Monument to General-Field Marshal Potyomkin in Tiraspol
The Transnistrian Patriotic Party proposed that the monument to Grigory Potyomkin, a prominent Russian political figure of the 18th century, be placed near the monument to Alexandr Suvorov in the central square of Tiraspol, Info-Prim Neo’s correspondent in Tiraspol reports.
Pavel Fiodorov, the head of the Historical and Political Researches Center of the Institute “Strategia RMN” (“Moldovan Transnistrian Republic’s Strategy”), said that Potyomkin was a founder, an ideologist on the north shore of the Black Sea and due to many of his initiatives and foreign policy views the Transnistrian region at that time fell within Russia’s geopolitical interests and became part of Russia.

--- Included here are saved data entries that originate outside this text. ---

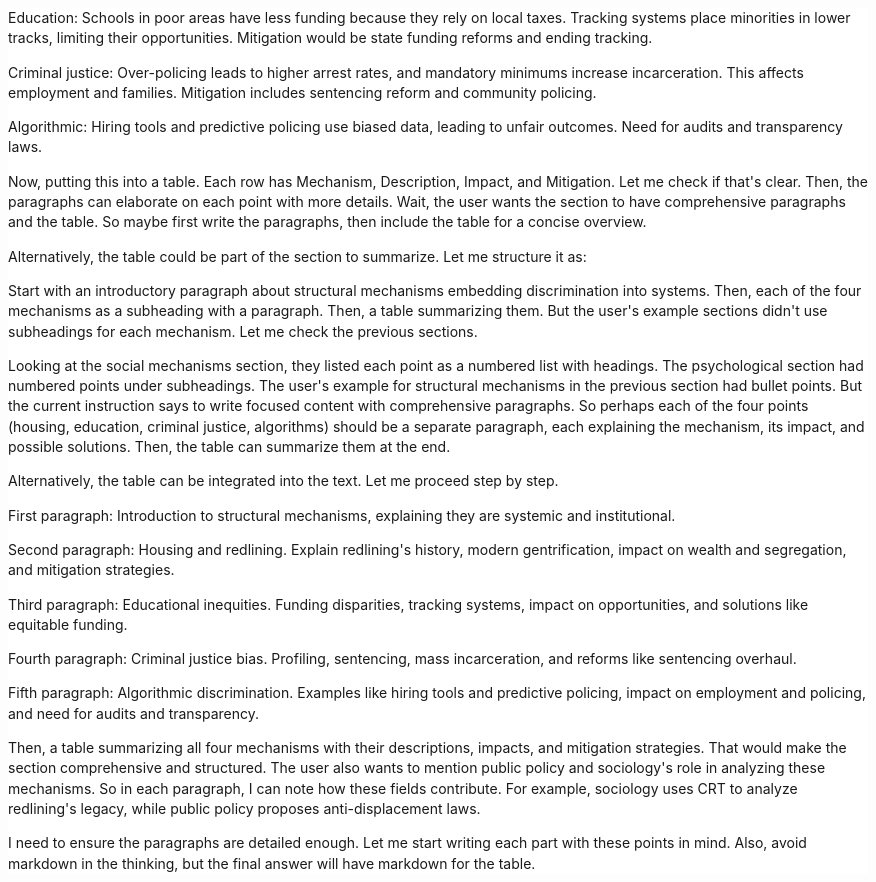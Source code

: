 Education: Schools in poor areas have less funding because they rely on local taxes. Tracking systems place minorities in lower tracks, limiting their opportunities. Mitigation would be state funding reforms and ending tracking.

Criminal justice: Over-policing leads to higher arrest rates, and mandatory minimums increase incarceration. This affects employment and families. Mitigation includes sentencing reform and community policing.

Algorithmic: Hiring tools and predictive policing use biased data, leading to unfair outcomes. Need for audits and transparency laws.

Now, putting this into a table. Each row has Mechanism, Description, Impact, and Mitigation. Let me check if that's clear. Then, the paragraphs can elaborate on each point with more details. Wait, the user wants the section to have comprehensive paragraphs and the table. So maybe first write the paragraphs, then include the table for a concise overview.

Alternatively, the table could be part of the section to summarize. Let me structure it as:

Start with an introductory paragraph about structural mechanisms embedding discrimination into systems. Then, each of the four mechanisms as a subheading with a paragraph. Then, a table summarizing them. But the user's example sections didn't use subheadings for each mechanism. Let me check the previous sections.

Looking at the social mechanisms section, they listed each point as a numbered list with headings. The psychological section had numbered points under subheadings. The user's example for structural mechanisms in the previous section had bullet points. But the current instruction says to write focused content with comprehensive paragraphs. So perhaps each of the four points (housing, education, criminal justice, algorithms) should be a separate paragraph, each explaining the mechanism, its impact, and possible solutions. Then, the table can summarize them at the end.

Alternatively, the table can be integrated into the text. Let me proceed step by step.

First paragraph: Introduction to structural mechanisms, explaining they are systemic and institutional.

Second paragraph: Housing and redlining. Explain redlining's history, modern gentrification, impact on wealth and segregation, and mitigation strategies.

Third paragraph: Educational inequities. Funding disparities, tracking systems, impact on opportunities, and solutions like equitable funding.

Fourth paragraph: Criminal justice bias. Profiling, sentencing, mass incarceration, and reforms like sentencing overhaul.

Fifth paragraph: Algorithmic discrimination. Examples like hiring tools and predictive policing, impact on employment and policing, and need for audits and transparency.

Then, a table summarizing all four mechanisms with their descriptions, impacts, and mitigation strategies. That would make the section comprehensive and structured. The user also wants to mention public policy and sociology's role in analyzing these mechanisms. So in each paragraph, I can note how these fields contribute. For example, sociology uses CRT to analyze redlining's legacy, while public policy proposes anti-displacement laws.

I need to ensure the paragraphs are detailed enough. Let me start writing each part with these points in mind. Also, avoid markdown in the thinking, but the final answer will have markdown for the table.
</think>
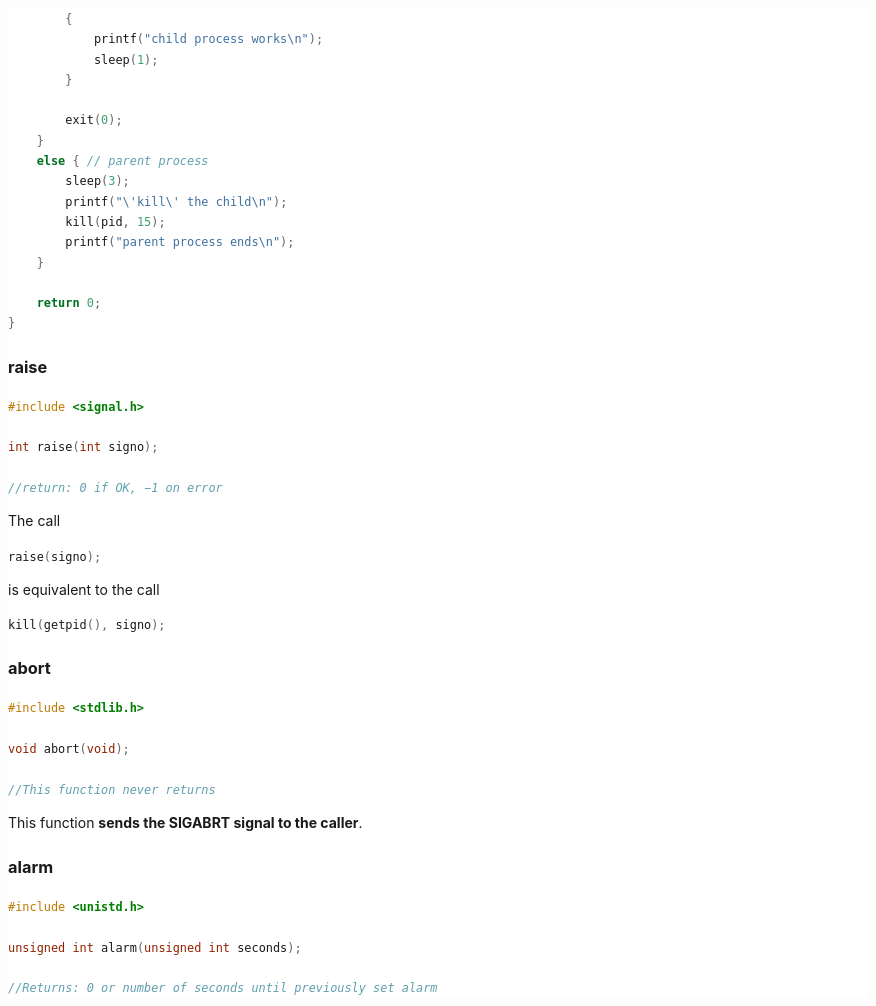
 ```c
        {
            printf("child process works\n");
            sleep(1);
        }

        exit(0);
    }
    else { // parent process
        sleep(3);
        printf("\'kill\' the child\n");
        kill(pid, 15);
        printf("parent process ends\n");
    }

    return 0;
}
```

### raise  

```c
#include <signal.h>

int raise(int signo);

//return: 0 if OK, −1 on error
```

The call  

```c
raise(signo);
```

is equivalent to the call  

```c
kill(getpid(), signo);
```

### abort  

```c
#include <stdlib.h>

void abort(void);

//This function never returns
```

This function **sends the SIGABRT signal to the caller**.  

### alarm  

```c
#include <unistd.h>

unsigned int alarm(unsigned int seconds);

//Returns: 0 or number of seconds until previously set alarm
```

General-Filed Marshal Grigory Potyomkin was an important statesman in the Russian Empire and a favorite of Catherine II the Great. He is primarily remembered for his efforts to colonize the sparsely populated wild steppes of Southern Ukraine, which passed to Russia under the Treaty of Kuchuk-Kainarji (1774). In 1790, he conducted the military operation on the Nistru, while in 1792, one year after his death, General Alexandr Suvorov founded Tiraspol city on the eastern bank of the river. In 1812, as a result of another Russo-Turkish war, the Russian Empire also annexed Moldova's territories eastward of the Prut River, which later became the province of Bessarabia.